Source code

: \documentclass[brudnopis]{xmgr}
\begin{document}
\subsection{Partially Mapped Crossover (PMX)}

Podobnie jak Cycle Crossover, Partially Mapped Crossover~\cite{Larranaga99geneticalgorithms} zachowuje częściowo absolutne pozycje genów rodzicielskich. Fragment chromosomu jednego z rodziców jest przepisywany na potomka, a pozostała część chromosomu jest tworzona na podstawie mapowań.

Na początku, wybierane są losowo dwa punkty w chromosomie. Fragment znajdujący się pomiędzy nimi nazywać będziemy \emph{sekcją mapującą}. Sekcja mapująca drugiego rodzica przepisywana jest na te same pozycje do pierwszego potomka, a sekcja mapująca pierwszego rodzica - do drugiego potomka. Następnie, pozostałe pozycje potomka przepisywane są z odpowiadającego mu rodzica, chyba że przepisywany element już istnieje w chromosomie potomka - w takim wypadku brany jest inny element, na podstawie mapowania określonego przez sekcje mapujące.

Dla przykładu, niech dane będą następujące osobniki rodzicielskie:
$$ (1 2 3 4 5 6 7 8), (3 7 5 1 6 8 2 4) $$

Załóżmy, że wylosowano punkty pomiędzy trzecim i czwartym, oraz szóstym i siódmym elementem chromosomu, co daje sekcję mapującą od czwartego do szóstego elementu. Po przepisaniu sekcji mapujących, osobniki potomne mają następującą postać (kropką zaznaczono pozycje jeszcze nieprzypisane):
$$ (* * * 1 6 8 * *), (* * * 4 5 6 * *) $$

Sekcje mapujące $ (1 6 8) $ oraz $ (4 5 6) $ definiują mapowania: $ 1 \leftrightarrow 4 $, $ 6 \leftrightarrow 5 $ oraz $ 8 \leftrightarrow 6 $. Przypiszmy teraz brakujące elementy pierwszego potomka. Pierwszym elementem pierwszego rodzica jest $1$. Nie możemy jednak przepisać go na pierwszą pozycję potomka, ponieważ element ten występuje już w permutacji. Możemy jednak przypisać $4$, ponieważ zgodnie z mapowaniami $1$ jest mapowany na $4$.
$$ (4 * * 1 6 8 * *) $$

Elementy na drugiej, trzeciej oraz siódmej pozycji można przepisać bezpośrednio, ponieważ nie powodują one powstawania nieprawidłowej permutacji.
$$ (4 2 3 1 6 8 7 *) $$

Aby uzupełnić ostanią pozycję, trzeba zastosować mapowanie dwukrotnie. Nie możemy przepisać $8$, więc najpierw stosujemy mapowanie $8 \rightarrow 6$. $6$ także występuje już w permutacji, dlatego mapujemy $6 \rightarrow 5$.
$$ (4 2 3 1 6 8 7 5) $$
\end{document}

===============

Task to carry out = To complete the exercise, print all of the entries exactly.

Your solution =
Source code

: \documentclass[brudnopis]{xmgr}
\begin{document}
\subsection{Partially Mapped Crossover (PMX)}

Podobnie jak Cycle Crossover, Partially Mapped Crossover~\cite{Larranaga99geneticalgorithms} zachowuje częściowo absolutne pozycje genów rodzicielskich. Fragment chromosomu jednego z rodziców jest przepisywany na potomka, a pozostała część chromosomu jest tworzona na podstawie mapowań.

Na początku, wybierane są losowo dwa punkty w chromosomie. Fragment znajdujący się pomiędzy nimi nazywać będziemy \emph{sekcją mapującą}. Sekcja mapująca drugiego rodzica przepisywana jest na te same pozycje do pierwszego potomka, a sekcja mapująca pierwszego rodzica - do drugiego potomka. Następnie, pozostałe pozycje potomka przepisywane są z odpowiadającego mu rodzica, chyba że przepisywany element już istnieje w chromosomie potomka - w takim wypadku brany jest inny element, na podstawie mapowania określonego przez sekcje mapujące.

Dla przykładu, niech dane będą następujące osobniki rodzicielskie:
$$ (1 2 3 4 5 6 7 8), (3 7 5 1 6 8 2 4) $$

Załóżmy, że wylosowano punkty pomiędzy trzecim i czwartym, oraz szóstym i siódmym elementem chromosomu, co daje sekcję mapującą od czwartego do szóstego elementu. Po przepisaniu sekcji mapujących, osobniki potomne mają następującą postać (kropką zaznaczono pozycje jeszcze nieprzypisane):
$$ (* * * 1 6 8 * *), (* * * 4 5 6 * *) $$

Sekcje mapujące $ (1 6 8) $ oraz $ (4 5 6) $ definiują mapowania: $ 1 \leftrightarrow 4 $, $ 6 \leftrightarrow 5 $ oraz $ 8 \leftrightarrow 6 $. Przypiszmy teraz brakujące elementy pierwszego potomka. Pierwszym elementem pierwszego rodzica jest $1$. Nie możemy jednak przepisać go na pierwszą pozycję potomka, ponieważ element ten występuje już w permutacji. Możemy jednak przypisać $4$, ponieważ zgodnie z mapowaniami $1$ jest mapowany na $4$.
$$ (4 * * 1 6 8 * *) $$

Elementy na drugiej, trzeciej oraz siódmej pozycji można przepisać bezpośrednio, ponieważ nie powodują one powstawania nieprawidłowej permutacji.
$$ (4 2 3 1 6 8 7 *) $$

Aby uzupełnić ostanią pozycję, trzeba zastosować mapowanie dwukrotnie. Nie możemy przepisać $8$, więc najpierw stosujemy mapowanie $8 \rightarrow 6$. $6$ także występuje już w permutacji, dlatego mapujemy $6 \rightarrow 5$.
$$ (4 2 3 1 6 8 7 5) $$
\end{document}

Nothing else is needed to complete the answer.